Tuesday, December 13, 2022

The Girl Mouse Seeks a Groom (A Fairy Tale by Photios Kontoglou)


When Photios Kontoglou spoke and wrote about "blessed simplicity", he did not preach "from the pulpit", nor pretend to be a teacher to others about things that are good in theory, but not to put them into practice himself. He was a simple man in everything, since the truth is always simple, and that is why he loved, among other things, simple conversations, simple stories and most of all fairy tales - especially oriental ones.

On the other hand, as he said, "we Greeks have a bad habit of considering foreign things better than our own, so we end up imitating everything, as long as it is foreign. We here can start chanting 'Ti Hypermacho' with instruments and polyphony and everyone will find it normal and a sign of progress.
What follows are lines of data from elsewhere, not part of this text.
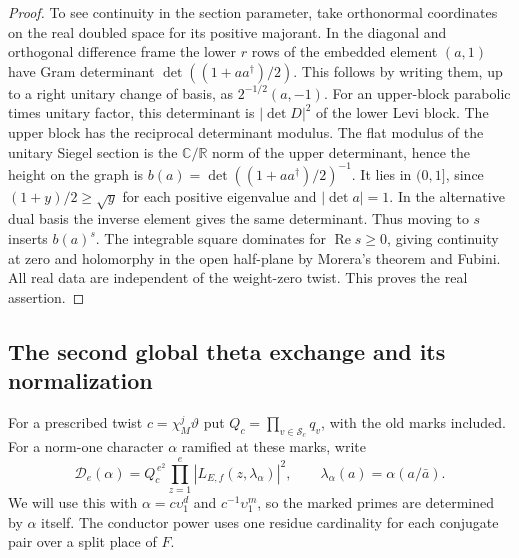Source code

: \documentclass[a4paper,11pt]{article}
\theoremstyle{definition}
\theoremstyle{remark}
\numberwithin{equation}{section}
\begin{document}
\begin{proof}
To see continuity in the section parameter, take orthonormal
coordinates on the real doubled space for its positive
majorant. In the diagonal and orthogonal difference frame
the lower \(r\) rows of the embedded element \((a,1)\) have
Gram determinant \(\det((1+aa^\dagger)/2)\). This follows by
writing them, up to a right unitary change of basis, as
\(2^{-1/2}(a,-1)\). For an upper-block parabolic times
unitary factor, this determinant is \(|\det D|^2\) of the
lower Levi block. The upper block has the reciprocal determinant
modulus. The flat modulus of the unitary Siegel section is
the \(\mathbb C/\mathbb R\) norm of the upper determinant, hence
the height on the graph is \(b(a)=\det((1+aa^\dagger)/2)^{-1}\).
It lies in \((0,1]\), since \((1+y)/2\ge\sqrt y\) for each
positive eigenvalue and \(|\det a|=1\). In the alternative
dual basis the inverse element gives the same determinant.
Thus moving to \(s\) inserts \(b(a)^s\). The integrable square
dominates for \(\operatorname{Re}s\ge0\), giving continuity at
zero and holomorphy in the open half-plane by Morera's theorem
and Fubini. All real data are independent of the weight-zero
twist. This proves the real assertion.
\end{proof}
\clearpage

\subsection{The second global theta exchange and its normalization}
\label{sec:secondglobal833}
For a prescribed twist \(c=\chi_M^j\vartheta\) put
\(Q_c=\prod_{v\in\mathcal S_c}q_v\), with the old marks
included. For a norm-one character \(\alpha\) ramified at
these marks, write
\[
 \mathcal D_e(\alpha)=Q_c^{\,e^2}
    \prod_{z=1}^e|L_{E,f}(z,\lambda_\alpha)|^2,\qquad
 \lambda_\alpha(a)=\alpha(a/\bar a).
\]
We will use this with \(\alpha=c\upsilon_1^d\) and
\(c^{-1}\upsilon_1^m\), so the marked primes are determined
by \(\alpha\) itself. The conductor power uses one residue
cardinality for each conjugate pair over a split place of \(F\).
\end{document}
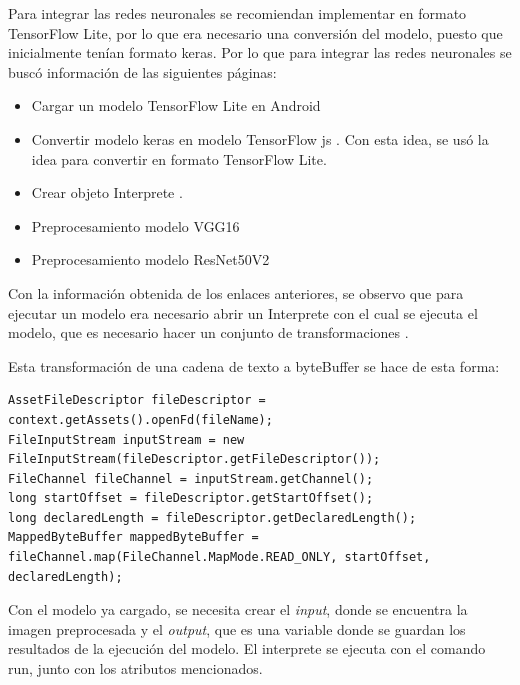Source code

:  Para integrar las redes neuronales se recomiendan implementar en formato TensorFlow Lite, por lo que era necesario una conversión del modelo, puesto que inicialmente tenían formato keras. Por lo que para integrar las redes neuronales se buscó información de las siguientes páginas:
\begin{itemize}
    \item Cargar un modelo TensorFlow Lite en Android \cite{tensorflow-lite-android-quickstart}
    \item Convertir modelo keras en modelo TensorFlow js \cite{tensorflow-js-import-keras}. Con esta idea, se usó la idea para convertir en formato TensorFlow Lite.
    \item Crear objeto Interprete \cite{tensorflow-lite-guide}.
    \item Preprocesamiento modelo VGG16~\cite{tensorflowVGG16}
    \item Preprocesamiento modelo ResNet50V2~\cite{tensorflowResNet50V2}
\end{itemize}

Con la información obtenida de los enlaces anteriores, se observo que para ejecutar un modelo era necesario abrir un Interprete con el cual se ejecuta el modelo, que es necesario hacer un conjunto de transformaciones .

Esta transformación de una cadena de texto a byteBuffer se hace de esta forma:
\begin{lstlisting}
AssetFileDescriptor fileDescriptor = context.getAssets().openFd(fileName);
FileInputStream inputStream = new FileInputStream(fileDescriptor.getFileDescriptor());
FileChannel fileChannel = inputStream.getChannel();
long startOffset = fileDescriptor.getStartOffset();
long declaredLength = fileDescriptor.getDeclaredLength();
MappedByteBuffer mappedByteBuffer = fileChannel.map(FileChannel.MapMode.READ_ONLY, startOffset, declaredLength);
\end{lstlisting}

Con el modelo ya cargado, se necesita crear el \textit{input}, donde se encuentra la imagen preprocesada y el \textit{output}, que es una variable donde se guardan los resultados de la ejecución del modelo. El interprete se ejecuta con el comando run, junto con los atributos mencionados.

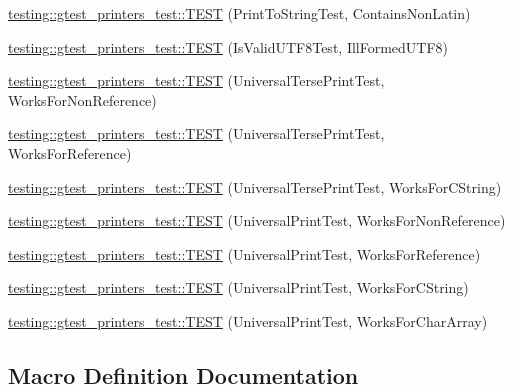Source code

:\begin{DoxyCompactItemize}
\item 
\mbox{\hyperlink{namespacetesting_1_1gtest__printers__test_aa313c2e91ba3b712501d6e7f393a592a}{testing\+::gtest\+\_\+printers\+\_\+test\+::\+T\+E\+ST}} (Print\+To\+String\+Test, Contains\+Non\+Latin)
\item 
\mbox{\hyperlink{namespacetesting_1_1gtest__printers__test_a5d5349c44a2f23e585ea503cff88056e}{testing\+::gtest\+\_\+printers\+\_\+test\+::\+T\+E\+ST}} (Is\+Valid\+U\+T\+F8\+Test, Ill\+Formed\+U\+T\+F8)
\item 
\mbox{\hyperlink{namespacetesting_1_1gtest__printers__test_ab49ff6527b0b01411b725fe46e1af65c}{testing\+::gtest\+\_\+printers\+\_\+test\+::\+T\+E\+ST}} (Universal\+Terse\+Print\+Test, Works\+For\+Non\+Reference)
\item 
\mbox{\hyperlink{namespacetesting_1_1gtest__printers__test_ab7adb58a0e08e0830157a5a1c7bceac5}{testing\+::gtest\+\_\+printers\+\_\+test\+::\+T\+E\+ST}} (Universal\+Terse\+Print\+Test, Works\+For\+Reference)
\item 
\mbox{\hyperlink{namespacetesting_1_1gtest__printers__test_ab11252e228a240a349d747546bc222d2}{testing\+::gtest\+\_\+printers\+\_\+test\+::\+T\+E\+ST}} (Universal\+Terse\+Print\+Test, Works\+For\+C\+String)
\item 
\mbox{\hyperlink{namespacetesting_1_1gtest__printers__test_a43d4efc91c2ea7d8220891df9b0437df}{testing\+::gtest\+\_\+printers\+\_\+test\+::\+T\+E\+ST}} (Universal\+Print\+Test, Works\+For\+Non\+Reference)
\item 
\mbox{\hyperlink{namespacetesting_1_1gtest__printers__test_a58ad7c81884e852b09646764ce14a47e}{testing\+::gtest\+\_\+printers\+\_\+test\+::\+T\+E\+ST}} (Universal\+Print\+Test, Works\+For\+Reference)
\item 
\mbox{\hyperlink{namespacetesting_1_1gtest__printers__test_ac20aca012aca1ca9589dbf7483fbbbd1}{testing\+::gtest\+\_\+printers\+\_\+test\+::\+T\+E\+ST}} (Universal\+Print\+Test, Works\+For\+C\+String)
\item 
\mbox{\hyperlink{namespacetesting_1_1gtest__printers__test_a23a9eda97679bfc29c87b8de17cc35bf}{testing\+::gtest\+\_\+printers\+\_\+test\+::\+T\+E\+ST}} (Universal\+Print\+Test, Works\+For\+Char\+Array)
\end{DoxyCompactItemize}


\subsection{Macro Definition Documentation}
\mbox{\label{googletest-printers-test_8cc_aa0ed482a6777cce04eecd24c530c78ec}} 
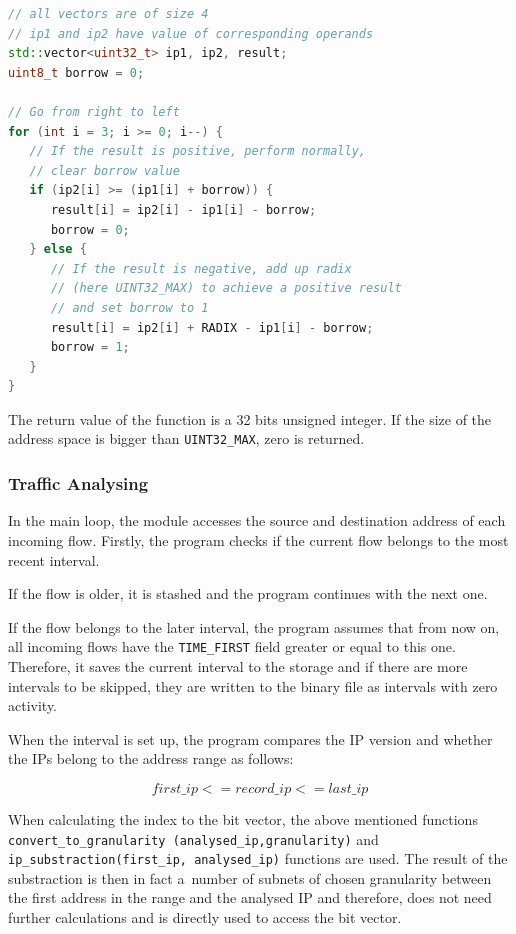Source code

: \begin{lstlisting}[label={lst:substraction},captionpos=b, caption={N-base Substraction},language=C++]
// all vectors are of size 4
// ip1 and ip2 have value of corresponding operands 
std::vector<uint32_t> ip1, ip2, result;
uint8_t borrow = 0;

// Go from right to left
for (int i = 3; i >= 0; i--) {
   // If the result is positive, perform normally,
   // clear borrow value
   if (ip2[i] >= (ip1[i] + borrow)) {
      result[i] = ip2[i] - ip1[i] - borrow;
      borrow = 0;
   } else {
      // If the result is negative, add up radix 
      // (here UINT32_MAX) to achieve a positive result
      // and set borrow to 1
      result[i] = ip2[i] + RADIX - ip1[i] - borrow;
      borrow = 1;
   }
}
\end{lstlisting}

The return value of the function is a 32 bits unsigned integer.
If the size of the address space is bigger than \texttt{UINT32\_MAX}, zero
is returned.

\subsubsection{Traffic Analysing}
In the main loop, the module accesses the source and destination address of
each incoming flow. Firstly, the program checks if the current flow belongs
to the most recent interval.

If the flow is older, it is stashed and the program continues with the next one.

If the flow belongs to the later interval, the program assumes that from now on,
all incoming flows have the \texttt{TIME\_FIRST} field greater or equal to this one.
Therefore, it saves the current interval to the storage and if there are
more intervals to be skipped, they are written to the binary file as
intervals with zero activity.

When the interval is set up, the program compares the IP version and
whether the IPs belong to the address range as follows: 

\begin{equation}\label{equ:range}
   first\_ip <= record\_ip <= last\_ip
\end{equation}

When calculating the index to the bit vector, the above mentioned functions
\texttt{convert\_to\_\-granularity (analysed\_ip,\-granularity)} and
\texttt{ip\_substraction(first\_ip, analysed\_\-ip)}
functions are used. The result of the substraction is then in fact a~number of subnets
of chosen granularity between the first address in the range and the analysed IP and
therefore, does not need further calculations and is directly used to access the bit vector.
But if we go to La Scala in Milan and start chanting 'Ave Maria' to a tsamiko they will kick us out - and rightly so."

So he tried with his art, with his paintings and with his writings, to highlight "our" things and to prove to us that we have nothing to envy from others.

Thus, in March 1934, he also wrote a fairy tale, in the newspaper National Herald, about a mouse who did not want to marry his daughter to a mouse, because he found mice to be inferior.

The Girl Mouse Seeks a Groom

By Photios Kontoglou

(National Herald, 11 March 1934)

Once upon a time there was a mouse and he had a very beautiful daughter. He wanted to marry her off, but he didn't want to give her to a mouse. As he was thinking he saw the sun shining.

"Ah!" he said to himself, "a groom for my girl," and without wasting time he takes her and goes to the palace of the sun.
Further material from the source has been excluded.